Now & Then: Women’s basketball – 2001 National Champions
Marissa Frobes | Wednesday, November 10, 2010
The Irish women’s basketball team begins its season Friday at 4 p.m., but the contest against New Hampshire will represent more than just a game — it’ll also be a chance to celebrate.
The 2010-11 season commemorates the 10th anniversary of the program’s only national championship team. The members of that legendary 2000-01 squad will be here Nov. 12 to 14 for a series of events to start the season with the historic championship in mind.
The champion team began its season ranked No. 12 in the pre-season AP poll. They returned three starters: sophomore Alicia Ratay, All-American senior Ruth Riley and fifth-year player Niele Ivey, who is now in her fourth year as an assistant coach for the Irish.

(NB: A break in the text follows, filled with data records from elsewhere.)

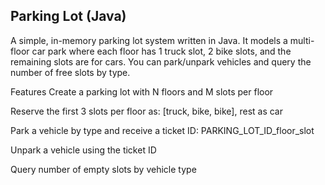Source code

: ## Parking Lot (Java)
A simple, in-memory parking lot system written in Java.
It models a multi-floor car park where each floor has 1 truck slot, 2 bike slots, and the remaining slots are for cars.
You can park/unpark vehicles and query the number of free slots by type.

Features
Create a parking lot with N floors and M slots per floor

Reserve the first 3 slots per floor as: [truck, bike, bike], rest as car

Park a vehicle by type and receive a ticket ID: PARKING_LOT_ID_floor_slot

Unpark a vehicle using the ticket ID

Query number of empty slots by vehicle type
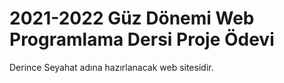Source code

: # 2021-2022 Güz Dönemi Web Programlama Dersi Proje Ödevi

Derince Seyahat adına hazırlanacak web sitesidir.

They astonishingly beat UConn in the Big East tournament, ending the Huskies’ 30-game winning streak, along with its rank as No. 1 in the nation. Ultimately, the Irish snagged the championship in a close 68-66 defeat of Purdue at the Savvis Center in St. Louis.

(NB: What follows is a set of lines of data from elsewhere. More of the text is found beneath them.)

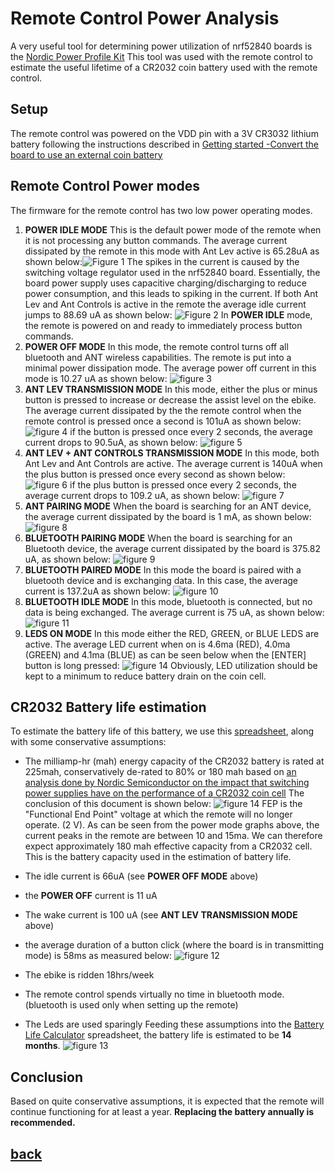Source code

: # Remote Control Power Analysis 
A very useful tool for determining power utilization of nrf52840 boards is the [Nordic Power Profile Kit](https://www.nordicsemi.com/Software-and-tools/Development-Tools/Power-Profiler-Kit-2)
This tool was used with the remote control to estimate the useful lifetime of a CR2032 coin battery used with the remote control.
## Setup
The remote control was powered on the VDD pin with a 3V CR3032 lithium battery following the instructions described in [Getting started -Convert the board to use an external coin battery](./getting_started.md)
## Remote Control Power modes 
The firmware for the remote control has two low power operating modes.
1. **POWER IDLE MODE** This is the default power mode of the remote when it is not processing any button commands.
The average current dissipated by the remote in this mode with Ant Lev active is 65.28uA as shown below:![Figure 1](ant_lev_idle.png)
The spikes in the current is caused by the switching voltage regulator used in the nrf52840 board. Essentially, the board power supply uses capacitive charging/discharging to reduce power consumption, and this leads to spiking in the current. 
If both Ant Lev and Ant Controls is active in the remote the average idle current jumps to 88.69 uA as shown below:
![Figure 2](ant_lev+ctrl_idle.png)
In **POWER IDLE** mode, the remote is powered on and ready to immediately process button commands.
2. **POWER OFF MODE**
   In this mode, the remote control turns off all  bluetooth and ANT wireless capabilities. The remote is put into a minimal power dissipation mode. The average power off current in this mode is 10.27 uA as shown below:
   ![figure 3](deep_sleep.png)
3. **ANT LEV TRANSMISSION MODE**
    In this mode, either the plus or minus button is pressed to increase or decrease the assist level on the ebike.
    The average current dissipated by the the remote control when the remote control is pressed once a second is 101uA as shown below:
    ![figure 4](ant_lev_1_sec_press.png)
    if the button is pressed once every 2 seconds, the average current drops to 90.5uA, as shown below:
    ![figure 5](ant_lev_2_sec_press.png)
4. **ANT LEV + ANT CONTROLS TRANSMISSION MODE**
   In this mode, both Ant Lev and Ant Controls are active. The average current is 140uA when the plus button is pressed once every second as shown below:
   ![figure 6](ant_lev+ctrl_1_sec_press.png)
   if the plus button is pressed once every 2 seconds, the average current drops to 109.2 uA, as shown below:
![figure 7](ant_lev+ctrl_2_sec_press.png)
5. **ANT PAIRING MODE**
   When the board is searching for an ANT device, the average current dissipated by the board is 1 mA, as shown below:
![figure 8](ant_pairing.png)
6. **BLUETOOTH PAIRING MODE**
 When the board is searching for an Bluetooth device, the average current dissipated by the board is 375.82 uA, as shown below:
 ![figure 9](ant_lev+bluetooth_pairing.png)
 7. **BLUETOOTH PAIRED MODE**
   In this mode the board is paired with a bluetooth device and is exchanging data. In this case, the average current is 137.2uA as shown below:
   ![figure 10](ant_lev+bluetooth_connected.png)
 8. **BLUETOOTH IDLE MODE**
   In this mode, bluetooth is connected, but no data is being exchanged. The average current is  75 uA, as shown below:
   ![figure 11](ant_lev+bluetooth_idle.png)
 9. **LEDS ON MODE**
   In this mode either the RED, GREEN, or BLUE LEDS are active. The average LED current when on is 4.6ma (RED), 4.0ma (GREEN) and 4.1ma (BLUE) as can be seen below when the [ENTER] button is long pressed:
   ![figure 14](leds_active.png)
   Obviously, LED utilization should be kept to a minimum to reduce battery drain on the coin cell.

   ## CR2032 Battery life estimation
   To estimate the battery life of this battery, we use this [spreadsheet](./Battery_Life_Calculator.xls), along with some conservative assumptions:

   - The milliamp-hr (mah) energy capacity of the CR2032 battery is rated at 225mah, conservatively de-rated to 80% or 180 mah based on [an analysis done by Nordic Semiconductor on the impact that switching power supplies have on the performance of a CR2032 coin cell](./High_pulse_drain_impact_on_CR2032_coin_cell_battery_capacity.pdf) 
  The conclusion of this document is shown below:
  ![figure 14](capacity_vs_pulse_amplitude.png)
  FEP is the "Functional End Point" voltage at which the remote will no longer operate. (2 V). As can be seen from the power mode graphs above, the current peaks in the remote are between 10 and 15ma. We can therefore expect approximately 180 mah effective capacity from a CR2032 cell.
  This is the battery capacity used in the estimation of battery life.
   - The idle current is 66uA (see **POWER OFF MODE** above)
   - the **POWER OFF** current is 11 uA
   - The wake current is 100 uA (see **ANT LEV TRANSMISSION MODE** above)
   
   - the average duration of a button click (where the board is in transmitting mode) is 58ms as measured below:
  ![figure 12](duration_of_button_click.png)
   -  The ebike is ridden 18hrs/week
   -  The remote control spends virtually no time in bluetooth mode. (bluetooth is used only when setting up the remote)
   - The Leds are used sparingly
  Feeding these assumptions into the  [Battery Life Calculator](./Battery_Life_Calculator.xls) spreadsheet, the battery life is estimated to be **14 months**. 
  ![figure 13](battery_life.png)
  ## Conclusion
  Based on quite conservative assumptions, it is expected that the remote will continue functioning for at least a year. 
  **Replacing the battery annually is recommended.**
## [back](./battery.md)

This year’s team kicks off the season ranked No. 6 by the AP Top 25 and ESPN/USA Today Coaches Poll with two returning starters, sophomore phenom Skylar Diggins and senior Becca Bruszewski.
Since 2001, Connecticut has earned five NCAA championships, including the last two. Perhaps the visit from the 2001 champions, who stole the No. 1 ranking of UConn in a 92-76 upset, will inspire this year’s team to vanquish Connecticut’s top spot.
They have some great ingredients to be able to do so: Coach Muffet McGraw, who led that team to glory; Diggins, comparable to the title squad’s sophomore guard Alicia Ratay; and help from someone who was there — Ivey, McGraw’s current assistant.
The national title team will sign autographs before Friday’s game against New Hampshire, reunite on the Purcell Pavilion floor at halftime, and take the field at the football game against Utah Saturday for another celebration.
The views expressed in this column are those of the author and not necessarily those of The Observer.